> * Chuck Lever informs me that the signal queue might overflow, leading
> to lost completion notifications. There is no reasonable way for an
> application to recover from such a condition.
As far as I know, on a queue overflow, SIGIO is raised and you can select() or
poll() on your fds. This of course is going to be exceptionally slow on a
large number of descriptors, but it shouldn't happen often.

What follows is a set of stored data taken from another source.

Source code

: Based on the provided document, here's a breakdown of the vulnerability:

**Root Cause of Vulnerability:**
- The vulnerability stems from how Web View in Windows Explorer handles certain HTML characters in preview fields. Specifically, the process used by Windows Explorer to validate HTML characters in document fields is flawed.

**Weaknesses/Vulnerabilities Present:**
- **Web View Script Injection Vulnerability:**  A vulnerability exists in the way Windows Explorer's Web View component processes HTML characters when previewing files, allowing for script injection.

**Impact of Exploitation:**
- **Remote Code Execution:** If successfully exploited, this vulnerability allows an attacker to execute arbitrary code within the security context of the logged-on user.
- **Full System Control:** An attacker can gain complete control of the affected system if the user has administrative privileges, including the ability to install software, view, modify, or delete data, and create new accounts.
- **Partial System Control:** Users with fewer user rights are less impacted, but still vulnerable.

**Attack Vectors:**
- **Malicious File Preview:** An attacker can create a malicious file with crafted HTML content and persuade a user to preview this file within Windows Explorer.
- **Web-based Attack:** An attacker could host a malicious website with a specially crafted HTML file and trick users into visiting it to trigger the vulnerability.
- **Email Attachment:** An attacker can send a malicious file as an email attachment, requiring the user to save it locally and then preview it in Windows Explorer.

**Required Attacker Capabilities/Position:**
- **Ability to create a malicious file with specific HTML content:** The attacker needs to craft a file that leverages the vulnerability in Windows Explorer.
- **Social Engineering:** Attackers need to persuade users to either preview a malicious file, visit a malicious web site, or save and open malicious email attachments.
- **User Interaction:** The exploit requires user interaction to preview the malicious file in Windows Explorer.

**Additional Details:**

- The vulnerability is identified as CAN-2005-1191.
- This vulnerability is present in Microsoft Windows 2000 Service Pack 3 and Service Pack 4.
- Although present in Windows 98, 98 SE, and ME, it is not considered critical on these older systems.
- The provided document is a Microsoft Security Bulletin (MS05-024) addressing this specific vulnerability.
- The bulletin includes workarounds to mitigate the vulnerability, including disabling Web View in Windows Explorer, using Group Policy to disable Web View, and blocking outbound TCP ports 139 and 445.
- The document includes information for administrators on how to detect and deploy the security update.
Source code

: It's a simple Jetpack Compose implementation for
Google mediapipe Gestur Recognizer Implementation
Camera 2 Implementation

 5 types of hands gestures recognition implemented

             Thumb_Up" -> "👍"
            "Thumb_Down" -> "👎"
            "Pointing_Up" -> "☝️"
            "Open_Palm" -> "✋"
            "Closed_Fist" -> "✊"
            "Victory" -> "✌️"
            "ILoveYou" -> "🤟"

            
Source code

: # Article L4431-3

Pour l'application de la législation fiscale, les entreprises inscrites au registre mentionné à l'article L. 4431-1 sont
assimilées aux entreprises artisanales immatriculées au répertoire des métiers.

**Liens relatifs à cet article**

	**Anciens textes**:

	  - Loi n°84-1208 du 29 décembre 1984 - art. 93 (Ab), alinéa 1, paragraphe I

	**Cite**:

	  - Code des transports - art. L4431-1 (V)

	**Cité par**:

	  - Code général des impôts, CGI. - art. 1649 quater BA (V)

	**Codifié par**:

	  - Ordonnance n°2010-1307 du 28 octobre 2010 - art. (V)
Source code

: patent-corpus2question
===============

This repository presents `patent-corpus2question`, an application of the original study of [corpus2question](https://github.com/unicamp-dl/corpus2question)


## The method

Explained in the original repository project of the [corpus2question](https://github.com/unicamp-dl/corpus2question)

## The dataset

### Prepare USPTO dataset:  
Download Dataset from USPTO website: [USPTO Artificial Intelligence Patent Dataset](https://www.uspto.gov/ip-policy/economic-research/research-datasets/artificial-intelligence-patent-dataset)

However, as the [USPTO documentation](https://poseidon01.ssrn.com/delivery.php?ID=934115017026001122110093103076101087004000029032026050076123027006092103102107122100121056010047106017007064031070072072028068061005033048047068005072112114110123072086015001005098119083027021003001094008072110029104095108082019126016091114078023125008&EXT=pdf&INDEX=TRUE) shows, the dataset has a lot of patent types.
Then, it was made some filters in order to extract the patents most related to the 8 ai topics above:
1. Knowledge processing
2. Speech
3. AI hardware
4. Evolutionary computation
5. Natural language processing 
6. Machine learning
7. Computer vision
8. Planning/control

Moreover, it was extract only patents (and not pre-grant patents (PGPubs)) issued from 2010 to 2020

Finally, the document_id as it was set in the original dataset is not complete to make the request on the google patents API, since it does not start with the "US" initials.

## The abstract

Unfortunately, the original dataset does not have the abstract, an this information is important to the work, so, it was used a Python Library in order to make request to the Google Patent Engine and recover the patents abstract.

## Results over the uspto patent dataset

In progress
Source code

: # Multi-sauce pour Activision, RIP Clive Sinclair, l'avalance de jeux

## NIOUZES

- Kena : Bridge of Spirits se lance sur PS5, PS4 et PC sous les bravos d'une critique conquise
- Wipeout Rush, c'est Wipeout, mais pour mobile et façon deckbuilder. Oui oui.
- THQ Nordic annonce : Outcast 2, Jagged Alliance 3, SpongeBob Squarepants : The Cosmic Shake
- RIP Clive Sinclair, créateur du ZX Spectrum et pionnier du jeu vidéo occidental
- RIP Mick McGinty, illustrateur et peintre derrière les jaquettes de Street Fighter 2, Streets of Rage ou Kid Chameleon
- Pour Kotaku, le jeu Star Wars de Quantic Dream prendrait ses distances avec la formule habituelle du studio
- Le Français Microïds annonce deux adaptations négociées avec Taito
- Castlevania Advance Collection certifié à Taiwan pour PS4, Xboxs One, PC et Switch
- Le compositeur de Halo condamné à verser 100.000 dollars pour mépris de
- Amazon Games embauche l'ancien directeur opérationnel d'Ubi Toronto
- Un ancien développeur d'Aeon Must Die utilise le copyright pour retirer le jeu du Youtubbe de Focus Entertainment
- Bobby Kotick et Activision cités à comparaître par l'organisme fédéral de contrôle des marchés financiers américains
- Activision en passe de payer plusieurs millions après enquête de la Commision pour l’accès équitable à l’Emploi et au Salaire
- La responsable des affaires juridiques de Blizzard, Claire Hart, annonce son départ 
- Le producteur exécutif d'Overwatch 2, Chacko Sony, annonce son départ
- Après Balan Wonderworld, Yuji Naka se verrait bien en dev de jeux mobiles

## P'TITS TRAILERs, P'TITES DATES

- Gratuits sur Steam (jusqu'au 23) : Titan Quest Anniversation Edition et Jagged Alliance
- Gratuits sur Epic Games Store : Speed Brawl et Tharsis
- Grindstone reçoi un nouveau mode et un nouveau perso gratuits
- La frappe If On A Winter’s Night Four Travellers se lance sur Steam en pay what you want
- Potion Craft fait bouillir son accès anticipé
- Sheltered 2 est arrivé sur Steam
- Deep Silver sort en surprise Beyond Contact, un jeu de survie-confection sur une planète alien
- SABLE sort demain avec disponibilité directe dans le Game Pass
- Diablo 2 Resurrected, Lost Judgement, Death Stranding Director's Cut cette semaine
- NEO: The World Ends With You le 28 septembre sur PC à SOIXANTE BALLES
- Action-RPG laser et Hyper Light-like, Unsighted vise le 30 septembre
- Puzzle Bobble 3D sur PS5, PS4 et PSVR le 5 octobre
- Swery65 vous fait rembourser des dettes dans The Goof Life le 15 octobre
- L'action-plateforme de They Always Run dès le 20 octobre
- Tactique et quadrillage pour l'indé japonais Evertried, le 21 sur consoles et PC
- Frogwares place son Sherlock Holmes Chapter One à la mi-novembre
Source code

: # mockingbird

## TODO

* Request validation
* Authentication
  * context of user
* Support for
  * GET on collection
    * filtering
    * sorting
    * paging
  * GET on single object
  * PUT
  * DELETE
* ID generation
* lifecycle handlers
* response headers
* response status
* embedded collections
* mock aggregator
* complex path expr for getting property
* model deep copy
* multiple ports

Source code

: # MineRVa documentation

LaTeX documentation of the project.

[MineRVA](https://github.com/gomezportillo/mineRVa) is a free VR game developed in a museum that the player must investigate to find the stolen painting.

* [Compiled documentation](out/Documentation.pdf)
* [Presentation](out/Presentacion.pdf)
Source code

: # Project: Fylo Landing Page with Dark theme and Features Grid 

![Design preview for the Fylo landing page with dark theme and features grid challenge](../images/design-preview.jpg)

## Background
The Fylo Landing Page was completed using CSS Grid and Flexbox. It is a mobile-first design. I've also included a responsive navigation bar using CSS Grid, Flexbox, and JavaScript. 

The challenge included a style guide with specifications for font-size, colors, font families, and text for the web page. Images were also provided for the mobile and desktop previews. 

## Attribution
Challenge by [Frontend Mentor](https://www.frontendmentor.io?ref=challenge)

I believe the aio_* functions in glibc do handle SIGIO by default as a backup
when the queue overflows.
> * POSIX aio lacks a mechanism to request read polls. With completion
> ports, one may request an asynchronous read of 0 bytes--the completion
> is delivered when there is data to be read. Implementations of POSIX
> aio cause an aio_read() of 0 bytes to complete immediately, a useless
> semantic.
You can use F_SETSIG w/ an RT signal & SIGIO directly instead of the aio_*
functions and you will be notified when data is ready to be read on the
socket.
This isn't as simple as using the aio_* functions, but it will allow you a
method to eliminate poll()'s and select()'s most of the time.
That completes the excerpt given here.